**Task goal:** Check every line of the entries that follow, and copy the ones containing "have".

**Stored data entries:**
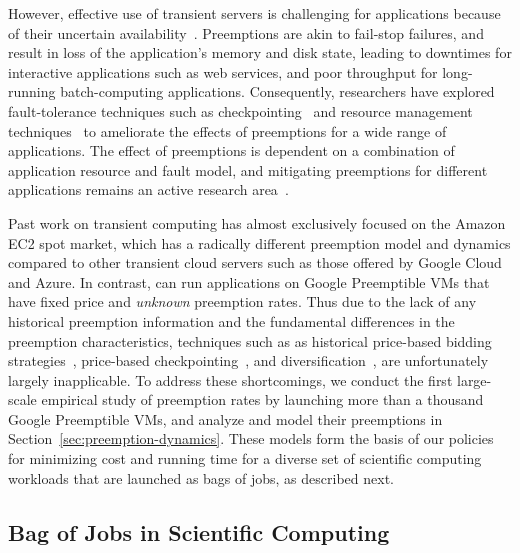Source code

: However, effective use of transient servers is challenging for applications because of their uncertain availability~\cite{spotcheck, prateek-thesis}. 
Preemptions are akin to fail-stop failures, and result in loss of the application's memory and disk state, leading to downtimes for interactive applications such as web services, and poor throughput for long-running batch-computing applications. 
Consequently, researchers have explored fault-tolerance techniques such as checkpointing~\cite{flint, marathe2014exploiting, spoton} and resource management techniques~\cite{exosphere} to ameliorate the effects of preemptions for a wide range of applications. 
The effect of preemptions is dependent on a combination of application resource and fault model, and mitigating preemptions for different applications remains an active research area~\cite{hourglass-eurosys19}.




  Past work on transient computing has almost exclusively focused on the Amazon EC2 spot market, which has a radically different preemption model and dynamics compared to other transient cloud servers such as those offered by Google Cloud and Azure. 
  In contrast, \sysname can run applications on Google Preemptible VMs that have fixed price and \emph{unknown} preemption rates.
  Thus due to the lack of any historical preemption information and the fundamental differences in the preemption characteristics, techniques such as  as historical price-based bidding strategies~\cite{bid-cloud}, price-based checkpointing~\cite{marathe2014exploiting, xinhpdc, spoton}, and diversification~\cite{exosphere, spotweb}, are unfortunately largely inapplicable. 
%
To address these shortcomings, we conduct the first large-scale empirical study of preemption rates by launching more than a thousand Google Preemptible VMs, and analyze and model their preemptions in Section~\ref{sec:preemption-dynamics}. 
  These models form the basis of our policies for minimizing cost and running time for a diverse set of scientific computing workloads that are launched as bags of jobs, as described next. 
  

\vspace*{\subsecspace}
\subsection{Bag of Jobs in Scientific Computing}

**Result of this exercise:**
Consequently, researchers have explored fault-tolerance techniques such as checkpointing~\cite{flint, marathe2014exploiting, spoton} and resource management techniques~\cite{exosphere} to ameliorate the effects of preemptions for a wide range of applications. 
  In contrast, \sysname can run applications on Google Preemptible VMs that have fixed price and \emph{unknown} preemption rates.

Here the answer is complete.